Exile to Hell

“Is that an assurance,” Brigid inquired, “or a threat?”

“Neither. It’s simply the truth. Neither you, Kane nor Grant can ever again appear as yourselves in the villes. Your former lives no longer exist. I am hoping you will find a place for yourselves here.”

Kane tapped ash onto the floor, affecting not to notice Lakesh’s raised eyebrow. “Where is ‘here’? Is this the secret headquarters of the Preservationists?”

“Yes and no. The Preservationists as an organization does not exist. It’s a convenient categorization applied to anyone who opposes the barons and the Directorate. Essentially it’s a front, a diversion to conceal the real work that goes on here.”

“Real work?” Grant echoed.

“I represent, and belong to, the underground resistance who oppose the agenda to make humans an endangered species. I saw that you were worthy, Brigid, of contributing to that work. If Kane hadn’t involved you in his own personal crusade, you would have been brought here eventually. I fed you bits and pieces of information over the past year to see what you would do with them. A test, so to speak, and you passed. Your case was already decided. You arrived here by a different method than I envisioned, but you’re here where you belong, nevertheless.”

His gaze shifted to Kane. “Your case was already decided, too. However, the role you were selected to play was written to be very different. I had no idea you would break your conditioning so quickly, motivated by purely emotional impulses. You flew completely in the face of all my extrapolations. In fact, your actions may bring about an alternate event horizon, and I cannot describe how deeply that possibility intrigues me.”

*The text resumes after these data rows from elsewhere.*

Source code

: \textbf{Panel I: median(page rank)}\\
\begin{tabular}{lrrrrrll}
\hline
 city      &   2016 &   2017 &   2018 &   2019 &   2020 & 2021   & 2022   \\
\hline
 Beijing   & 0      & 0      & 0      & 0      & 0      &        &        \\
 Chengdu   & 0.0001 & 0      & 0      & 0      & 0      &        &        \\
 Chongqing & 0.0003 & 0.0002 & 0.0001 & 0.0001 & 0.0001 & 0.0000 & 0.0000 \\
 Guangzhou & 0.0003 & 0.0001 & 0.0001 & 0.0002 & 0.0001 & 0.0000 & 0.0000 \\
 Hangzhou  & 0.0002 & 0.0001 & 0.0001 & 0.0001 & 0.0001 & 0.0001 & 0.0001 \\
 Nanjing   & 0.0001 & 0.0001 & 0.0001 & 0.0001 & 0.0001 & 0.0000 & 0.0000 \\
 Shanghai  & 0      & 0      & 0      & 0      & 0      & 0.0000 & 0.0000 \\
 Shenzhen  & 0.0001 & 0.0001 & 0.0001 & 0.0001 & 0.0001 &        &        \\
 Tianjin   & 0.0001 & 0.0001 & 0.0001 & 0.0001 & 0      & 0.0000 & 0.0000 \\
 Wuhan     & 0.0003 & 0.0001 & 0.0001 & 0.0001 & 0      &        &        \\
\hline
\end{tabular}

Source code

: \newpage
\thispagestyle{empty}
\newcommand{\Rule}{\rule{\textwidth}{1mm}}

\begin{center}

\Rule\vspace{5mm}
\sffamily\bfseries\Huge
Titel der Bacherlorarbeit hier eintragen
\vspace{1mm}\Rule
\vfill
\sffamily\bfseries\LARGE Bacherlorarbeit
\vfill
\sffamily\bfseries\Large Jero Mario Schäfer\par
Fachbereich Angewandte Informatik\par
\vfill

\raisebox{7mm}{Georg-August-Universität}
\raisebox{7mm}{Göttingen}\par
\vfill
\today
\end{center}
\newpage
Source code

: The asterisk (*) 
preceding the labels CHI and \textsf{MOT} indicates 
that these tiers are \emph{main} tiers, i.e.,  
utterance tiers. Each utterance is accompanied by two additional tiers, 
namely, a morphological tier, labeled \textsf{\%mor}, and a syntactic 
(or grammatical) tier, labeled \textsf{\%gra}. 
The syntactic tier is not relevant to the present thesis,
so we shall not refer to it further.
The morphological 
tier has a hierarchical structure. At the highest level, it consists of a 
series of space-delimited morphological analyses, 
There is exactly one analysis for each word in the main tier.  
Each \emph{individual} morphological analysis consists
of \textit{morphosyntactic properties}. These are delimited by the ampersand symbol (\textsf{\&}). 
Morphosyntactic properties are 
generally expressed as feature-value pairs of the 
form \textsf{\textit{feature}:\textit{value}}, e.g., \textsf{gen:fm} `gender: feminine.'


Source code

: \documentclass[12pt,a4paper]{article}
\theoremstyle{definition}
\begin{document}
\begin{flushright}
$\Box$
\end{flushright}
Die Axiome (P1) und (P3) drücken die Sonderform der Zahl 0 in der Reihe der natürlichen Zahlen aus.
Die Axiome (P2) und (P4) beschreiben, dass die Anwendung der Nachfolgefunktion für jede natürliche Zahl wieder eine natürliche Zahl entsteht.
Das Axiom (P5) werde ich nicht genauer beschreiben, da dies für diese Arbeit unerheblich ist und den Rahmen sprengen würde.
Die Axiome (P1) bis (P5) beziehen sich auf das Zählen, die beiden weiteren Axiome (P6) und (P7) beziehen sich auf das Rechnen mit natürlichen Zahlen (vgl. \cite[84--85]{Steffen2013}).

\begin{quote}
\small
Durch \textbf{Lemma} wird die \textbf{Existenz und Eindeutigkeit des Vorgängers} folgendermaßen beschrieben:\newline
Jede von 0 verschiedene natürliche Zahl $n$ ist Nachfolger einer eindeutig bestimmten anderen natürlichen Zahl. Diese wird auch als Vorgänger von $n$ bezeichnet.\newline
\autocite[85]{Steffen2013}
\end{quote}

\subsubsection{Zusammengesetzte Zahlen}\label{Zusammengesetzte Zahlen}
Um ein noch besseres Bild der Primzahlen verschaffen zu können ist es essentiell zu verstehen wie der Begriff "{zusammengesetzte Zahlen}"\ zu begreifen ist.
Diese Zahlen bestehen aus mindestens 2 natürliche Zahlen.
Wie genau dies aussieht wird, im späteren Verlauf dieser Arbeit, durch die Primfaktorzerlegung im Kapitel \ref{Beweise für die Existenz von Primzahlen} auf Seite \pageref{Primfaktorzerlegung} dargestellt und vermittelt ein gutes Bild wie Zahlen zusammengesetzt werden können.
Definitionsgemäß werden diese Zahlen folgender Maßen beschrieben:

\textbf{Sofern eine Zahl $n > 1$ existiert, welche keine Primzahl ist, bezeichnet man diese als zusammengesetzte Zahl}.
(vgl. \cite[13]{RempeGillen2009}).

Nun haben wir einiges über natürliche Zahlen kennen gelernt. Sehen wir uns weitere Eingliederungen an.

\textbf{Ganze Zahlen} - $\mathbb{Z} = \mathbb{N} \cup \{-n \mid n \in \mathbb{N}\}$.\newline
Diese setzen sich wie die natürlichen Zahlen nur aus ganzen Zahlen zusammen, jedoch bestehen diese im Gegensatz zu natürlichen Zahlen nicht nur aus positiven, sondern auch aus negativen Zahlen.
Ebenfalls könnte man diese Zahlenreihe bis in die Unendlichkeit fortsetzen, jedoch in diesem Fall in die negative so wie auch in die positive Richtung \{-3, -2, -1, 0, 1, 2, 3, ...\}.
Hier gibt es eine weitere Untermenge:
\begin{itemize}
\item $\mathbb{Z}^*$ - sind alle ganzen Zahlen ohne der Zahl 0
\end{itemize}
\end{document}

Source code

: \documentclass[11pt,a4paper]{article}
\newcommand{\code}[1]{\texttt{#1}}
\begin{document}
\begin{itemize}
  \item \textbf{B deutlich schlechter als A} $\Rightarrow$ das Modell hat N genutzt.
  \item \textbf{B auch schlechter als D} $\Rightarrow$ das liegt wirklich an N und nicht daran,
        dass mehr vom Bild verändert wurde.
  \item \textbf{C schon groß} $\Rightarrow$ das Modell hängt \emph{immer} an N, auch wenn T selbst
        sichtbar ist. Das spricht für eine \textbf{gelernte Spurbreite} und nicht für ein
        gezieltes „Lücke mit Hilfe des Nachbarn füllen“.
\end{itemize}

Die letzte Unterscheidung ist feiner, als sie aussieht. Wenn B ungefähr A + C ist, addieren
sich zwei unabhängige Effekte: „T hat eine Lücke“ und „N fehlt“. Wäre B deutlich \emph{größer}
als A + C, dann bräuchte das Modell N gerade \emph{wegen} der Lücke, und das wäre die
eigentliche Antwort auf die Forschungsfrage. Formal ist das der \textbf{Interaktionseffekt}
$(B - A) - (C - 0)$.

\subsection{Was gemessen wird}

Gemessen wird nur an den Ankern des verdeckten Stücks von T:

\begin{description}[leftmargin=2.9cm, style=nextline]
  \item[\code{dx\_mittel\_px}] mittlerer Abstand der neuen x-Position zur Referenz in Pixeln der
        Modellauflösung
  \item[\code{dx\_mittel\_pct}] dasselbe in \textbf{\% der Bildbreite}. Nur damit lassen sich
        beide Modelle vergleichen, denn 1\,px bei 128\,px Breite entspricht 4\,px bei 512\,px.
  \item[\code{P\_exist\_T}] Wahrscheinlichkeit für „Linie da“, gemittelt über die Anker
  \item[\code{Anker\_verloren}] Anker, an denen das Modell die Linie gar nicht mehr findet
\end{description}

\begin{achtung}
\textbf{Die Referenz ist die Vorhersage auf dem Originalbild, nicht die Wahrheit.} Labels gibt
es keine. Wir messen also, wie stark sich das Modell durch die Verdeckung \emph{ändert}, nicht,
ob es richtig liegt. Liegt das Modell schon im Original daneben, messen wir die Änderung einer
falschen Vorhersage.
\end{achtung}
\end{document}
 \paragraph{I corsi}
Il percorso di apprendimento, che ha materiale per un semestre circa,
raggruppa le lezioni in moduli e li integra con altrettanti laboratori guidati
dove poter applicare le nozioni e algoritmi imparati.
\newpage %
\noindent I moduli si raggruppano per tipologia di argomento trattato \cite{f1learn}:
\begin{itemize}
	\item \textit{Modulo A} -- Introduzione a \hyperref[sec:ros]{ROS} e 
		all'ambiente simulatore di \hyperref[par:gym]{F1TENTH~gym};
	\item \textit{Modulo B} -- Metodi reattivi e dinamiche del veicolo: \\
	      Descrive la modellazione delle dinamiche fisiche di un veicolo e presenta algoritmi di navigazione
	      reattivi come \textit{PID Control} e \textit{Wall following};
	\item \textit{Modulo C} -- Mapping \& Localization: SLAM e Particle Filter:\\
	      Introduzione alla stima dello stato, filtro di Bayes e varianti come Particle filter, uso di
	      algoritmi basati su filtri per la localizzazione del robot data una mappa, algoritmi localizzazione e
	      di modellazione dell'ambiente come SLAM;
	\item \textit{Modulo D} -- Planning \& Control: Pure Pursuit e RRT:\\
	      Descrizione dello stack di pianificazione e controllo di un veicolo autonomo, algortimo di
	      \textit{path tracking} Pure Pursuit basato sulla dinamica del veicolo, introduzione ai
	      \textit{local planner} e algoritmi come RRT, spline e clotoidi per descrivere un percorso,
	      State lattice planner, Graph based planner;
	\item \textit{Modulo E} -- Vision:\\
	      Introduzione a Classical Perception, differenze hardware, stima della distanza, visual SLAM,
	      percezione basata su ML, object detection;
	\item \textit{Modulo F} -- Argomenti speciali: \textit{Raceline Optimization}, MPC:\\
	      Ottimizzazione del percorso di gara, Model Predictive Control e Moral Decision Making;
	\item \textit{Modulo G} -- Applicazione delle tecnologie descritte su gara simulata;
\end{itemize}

Exhaling twin jets of smoke from his nostrils, Grant said, “I cannot describe how deeply you are irritating me. All right, you say you know about us. Who the flash-blasted hell are you ?”

“My full name is Mohandas Lakesh Singh. I was born in Kashmir, in the nation once known as India. Due to my extraordinarily high IQ, I came to America on a scholarship at age sixteen. When I was nineteen, I received my doctorate in cybernetics and quantum mechanics from the Massachusetts Institute of Technology. I worked as a consultant for NASA for a year before being wooed away by a government-contract electronics company. I found myself working at a military base in Dulce, New Mexico.”

Kane made a spitting sound, as though trying to rid his lip of a shred of tobacco. It sounded disdainful. “You’re old, but you’re not that old.”

The corners of Lakesh’s eyes crinkled. “I was born in 1952, so yes, I am that old if you consider nearly two and a half centuries to be old. Of course, a century of that span was spent in cryonic stasis.”

Dead silence fell over the office. Kane stared speechless, first at him, then one by one at his companions. Swiftly he stood up,

“Thank you for the shower and the smoke,” he said crisply. “If you’ll return our property, I think we’ll be on our way.”

The mild humor vanished from Lakesh’s voice, and it rose in a reedy rasp. “Sit down , Kane! You have no ‘way’ to be on! Do you think you can leave this place, this room, unless I allow it?”

The old man’s lips worked, and he drew in a breath. “You’re so much like your father, and your grandfather. Brave and talented, but overconfident, reckless fools, and it takes so very little to knock your equilibrium out from under you. A few new concepts, new ideas, and you’re reeling around in shock. Don’t you understand that what you learned from the baron is but the merest tip of a vast iceberg?” He pointed a bony finger at him.

“You know just enough to get yourself and these others killed. The hidden mass of the iceberg is so huge, so thick, it stretches back many thousands of years. You can barely comprehend the events of the last two days, and you think you can strap on your gun, swagger out of here and blast your way to the truth? Rein in your inbred Magistrate’s arrogance. You’ve smashed your brains out against the iceberg, but you’re too ignorant to know it. You’re treading black water, waiting to drown. And you’ll sink straight to the bottom, straight to a fool’s hell, an exile’s hell, never knowing the whyness of it.”